George Bain, one of Wauchope’s best-known citizens, has passed away at the age of 100.
James Eric Bain, known as George, was born in Wauchope on June 10 1916.
His parents, James and Ivy, lived on their farm of Clareville surrounded by the Hastings River and Yippin Creek, off Bain Street.
George’s father was the son of Wauchope’s historic statesman, Duncan Bain. Duncan’s father had come from Scotland with his family. He and his brother settled in the Hastings and it’s been home to the Bain families ever since.
Wauchope benefited from Duncan’s vision for the town, and he donated much land for communal use and enjoyment – hence Bain Street, Bain Bridge and Bain Park.
George married Edie Monkley in 1940, and they had three children – James, Frank (deceased) and Patti (Chelman).

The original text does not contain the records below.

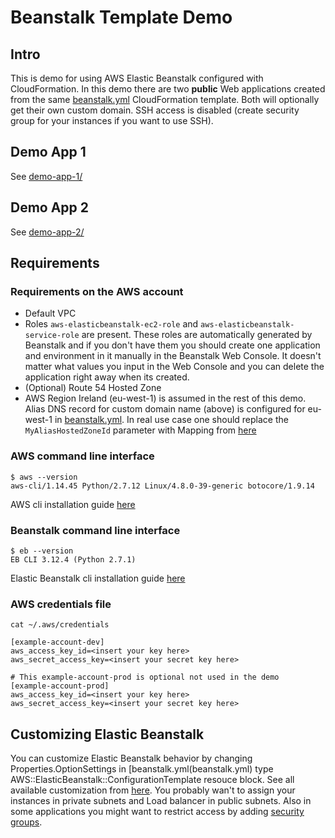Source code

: # Beanstalk Template Demo

## Intro

This is demo for using AWS Elastic Beanstalk configured with CloudFormation. In this demo there are two **public** Web applications created from the same [beanstalk.yml](beanstalk.yml) CloudFormation template. Both will optionally get their own custom domain. SSH access is disabled (create security group for your instances if you want to use SSH).

## Demo App 1

See [demo-app-1/](demo-app-1/)

## Demo App 2

See [demo-app-2/](demo-app-2/)

## Requirements

### Requirements on the AWS account

-   Default VPC
-   Roles `aws-elasticbeanstalk-ec2-role` and `aws-elasticbeanstalk-service-role` are present. These roles are automatically generated by Beanstalk and if you don't have them you should create one application and environment in it manually in the Beanstalk Web Console. It doesn't matter what values you input in the Web Console and you can delete the application right away when its created.
-   (Optional) Route 54 Hosted Zone
-   AWS Region Ireland (eu-west-1) is assumed in the rest of this demo. Alias DNS record for custom domain name (above) is configured for eu-west-1 in [beanstalk.yml](beanstalk.yml). In real use case one should replace the `MyAliasHostedZoneId` parameter with Mapping from [here](https://docs.aws.amazon.com/general/latest/gr/rande.html)

### AWS command line interface

```
$ aws --version
aws-cli/1.14.45 Python/2.7.12 Linux/4.8.0-39-generic botocore/1.9.14
```

AWS cli installation guide [here](https://docs.aws.amazon.com/cli/latest/userguide/installing.html)

### Beanstalk command line interface

```
$ eb --version
EB CLI 3.12.4 (Python 2.7.1)
```

Elastic Beanstalk cli installation guide [here](https://docs.aws.amazon.com/elasticbeanstalk/latest/dg/eb-cli3-install.html)

### AWS credentials file

```
cat ~/.aws/credentials

[example-account-dev]
aws_access_key_id=<insert your key here>
aws_secret_access_key=<insert your secret key here>

# This example-account-prod is optional not used in the demo
[example-account-prod]
aws_access_key_id=<insert your key here>
aws_secret_access_key=<insert your secret key here>
```

## Customizing Elastic Beanstalk

You can customize Elastic Beanstalk behavior by changing Properties.OptionSettings in [beanstalk.yml(beanstalk.yml) type AWS::ElasticBeanstalk::ConfigurationTemplate resouce block. See all available customization from [here](https://docs.aws.amazon.com/elasticbeanstalk/latest/dg/command-options-general.html). You probably wan't to assign your instances in private subnets and Load balancer in public subnets. Also in some applications you might want to restrict access by adding [security groups](https://docs.aws.amazon.com/AWSCloudFormation/latest/UserGuide/aws-properties-ec2-security-group.html).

They had five grandchildren and 15 great-grandchildren, and all of them enjoyed many happy hours with their grandparents in George’s garden at his home in Bain Street. Sadly, Edie passed away in 2008.

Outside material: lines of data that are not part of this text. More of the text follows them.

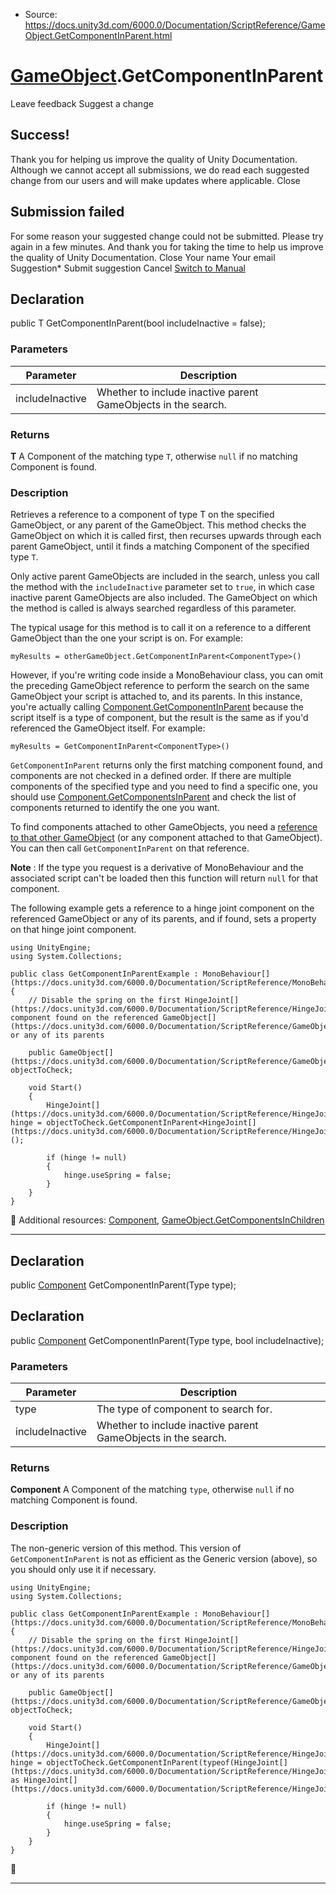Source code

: * Source: https://docs.unity3d.com/6000.0/Documentation/ScriptReference/GameObject.GetComponentInParent.html

#  [GameObject](https://docs.unity3d.com/6000.0/Documentation/ScriptReference/GameObject.html).GetComponentInParent
Leave feedback
Suggest a change
## Success!
Thank you for helping us improve the quality of Unity Documentation. Although we cannot accept all submissions, we do read each suggested change from our users and will make updates where applicable.
Close
## Submission failed
For some reason your suggested change could not be submitted. Please <a>try again</a> in a few minutes. And thank you for taking the time to help us improve the quality of Unity Documentation.
Close
Your name Your email Suggestion* Submit suggestion
Cancel
[Switch to Manual](https://docs.unity3d.com/6000.0/Documentation/Manual/class-GameObject.html "Go to GameObject Component in the Manual")
## Declaration
public T GetComponentInParent(bool includeInactive = false); 
### Parameters
Parameter | Description  
---|---  
includeInactive | Whether to include inactive parent GameObjects in the search.  
### Returns
**T** A Component of the matching type `T`, otherwise `null` if no matching Component is found. 
### Description
Retrieves a reference to a component of type T on the specified GameObject, or any parent of the GameObject.
This method checks the GameObject on which it is called first, then recurses upwards through each parent GameObject, until it finds a matching Component of the specified type `T`.  
  
Only active parent GameObjects are included in the search, unless you call the method with the `includeInactive` parameter set to `true`, in which case inactive parent GameObjects are also included. The GameObject on which the method is called is always searched regardless of this parameter.  
  
The typical usage for this method is to call it on a reference to a different GameObject than the one your script is on. For example:  
  
`myResults = otherGameObject.GetComponentInParent<ComponentType>()`  
  
However, if you're writing code inside a MonoBehaviour class, you can omit the preceding GameObject reference to perform the search on the same GameObject your script is attached to, and its parents. In this instance, you're actually calling [Component.GetComponentInParent](https://docs.unity3d.com/6000.0/Documentation/ScriptReference/Component.GetComponentInParent.html) because the script itself is a type of component, but the result is the same as if you'd referenced the GameObject itself. For example:  
  
`myResults = GetComponentInParent<ComponentType>()`  
  
`GetComponentInParent` returns only the first matching component found, and components are not checked in a defined order. If there are multiple components of the specified type and you need to find a specific one, you should use [Component.GetComponentsInParent](https://docs.unity3d.com/6000.0/Documentation/ScriptReference/Component.GetComponentsInParent.html) and check the list of components returned to identify the one you want.  
  
To find components attached to other GameObjects, you need a [reference to that other GameObject](https://docs.unity3d.com/6000.0/Documentation/Manual/class-GameObject.html#AccessingOtherGameObjects) (or any component attached to that GameObject). You can then call `GetComponentInParent` on that reference.  
  
**Note** : If the type you request is a derivative of MonoBehaviour and the associated script can't be loaded then this function will return `null` for that component.  
  
The following example gets a reference to a hinge joint component on the referenced GameObject or any of its parents, and if found, sets a property on that hinge joint component.
```
using UnityEngine;
using System.Collections;  
  
public class GetComponentInParentExample : MonoBehaviour[](https://docs.unity3d.com/6000.0/Documentation/ScriptReference/MonoBehaviour.html)
{
    // Disable the spring on the first HingeJoint[](https://docs.unity3d.com/6000.0/Documentation/ScriptReference/HingeJoint.html) component found on the referenced GameObject[](https://docs.unity3d.com/6000.0/Documentation/ScriptReference/GameObject.html) or any of its parents  
  
    public GameObject[](https://docs.unity3d.com/6000.0/Documentation/ScriptReference/GameObject.html) objectToCheck;  
  
    void Start()
    {
        HingeJoint[](https://docs.unity3d.com/6000.0/Documentation/ScriptReference/HingeJoint.html) hinge = objectToCheck.GetComponentInParent<HingeJoint[](https://docs.unity3d.com/6000.0/Documentation/ScriptReference/HingeJoint.html)>();  
  
        if (hinge != null)
        {
            hinge.useSpring = false;
        }
    }
}

```

Additional resources: [Component](https://docs.unity3d.com/6000.0/Documentation/ScriptReference/Component.html), [GameObject.GetComponentsInChildren](https://docs.unity3d.com/6000.0/Documentation/ScriptReference/GameObject.GetComponentsInChildren.html)
* * *
## Declaration
public [Component](https://docs.unity3d.com/6000.0/Documentation/ScriptReference/Component.html) GetComponentInParent(Type type); 
## Declaration
public [Component](https://docs.unity3d.com/6000.0/Documentation/ScriptReference/Component.html) GetComponentInParent(Type type, bool includeInactive); 
### Parameters
Parameter | Description  
---|---  
type | The type of component to search for.  
includeInactive | Whether to include inactive parent GameObjects in the search.  
### Returns
**Component** A Component of the matching `type`, otherwise `null` if no matching Component is found. 
### Description
The non-generic version of this method.
This version of `GetComponentInParent` is not as efficient as the Generic version (above), so you should only use it if necessary.
```
using UnityEngine;
using System.Collections;  
  
public class GetComponentInParentExample : MonoBehaviour[](https://docs.unity3d.com/6000.0/Documentation/ScriptReference/MonoBehaviour.html)
{
    // Disable the spring on the first HingeJoint[](https://docs.unity3d.com/6000.0/Documentation/ScriptReference/HingeJoint.html) component found on the referenced GameObject[](https://docs.unity3d.com/6000.0/Documentation/ScriptReference/GameObject.html) or any of its parents  
  
    public GameObject[](https://docs.unity3d.com/6000.0/Documentation/ScriptReference/GameObject.html) objectToCheck;  
  
    void Start()
    {
        HingeJoint[](https://docs.unity3d.com/6000.0/Documentation/ScriptReference/HingeJoint.html) hinge = objectToCheck.GetComponentInParent(typeof(HingeJoint[](https://docs.unity3d.com/6000.0/Documentation/ScriptReference/HingeJoint.html))) as HingeJoint[](https://docs.unity3d.com/6000.0/Documentation/ScriptReference/HingeJoint.html);  
  
        if (hinge != null)
        {
            hinge.useSpring = false;
        }
    }
}

```

* * *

George worked for many years on the family farm, but then handed it on to his son and bought a taxi in Wauchope. He loved the driving life and reluctantly retired at 65, giving him more time for his garden and golf.
Sport was a love of George’s and in his youth, he was a keen and very capable boxer and footballer. In later life, he was instrumental in setting up and training young boxers in the Wauchope Boxing Club, with Rud Steel. He played golf until he reached 93 years.
George came from a strong Christian background and attended the Free Presbyterian Church all of his life, until his great old age made it impossible.
During his time in the church, he took on many roles, including deacon, elder, Sabbath school supervisor, fellowship supervisor and groundsman.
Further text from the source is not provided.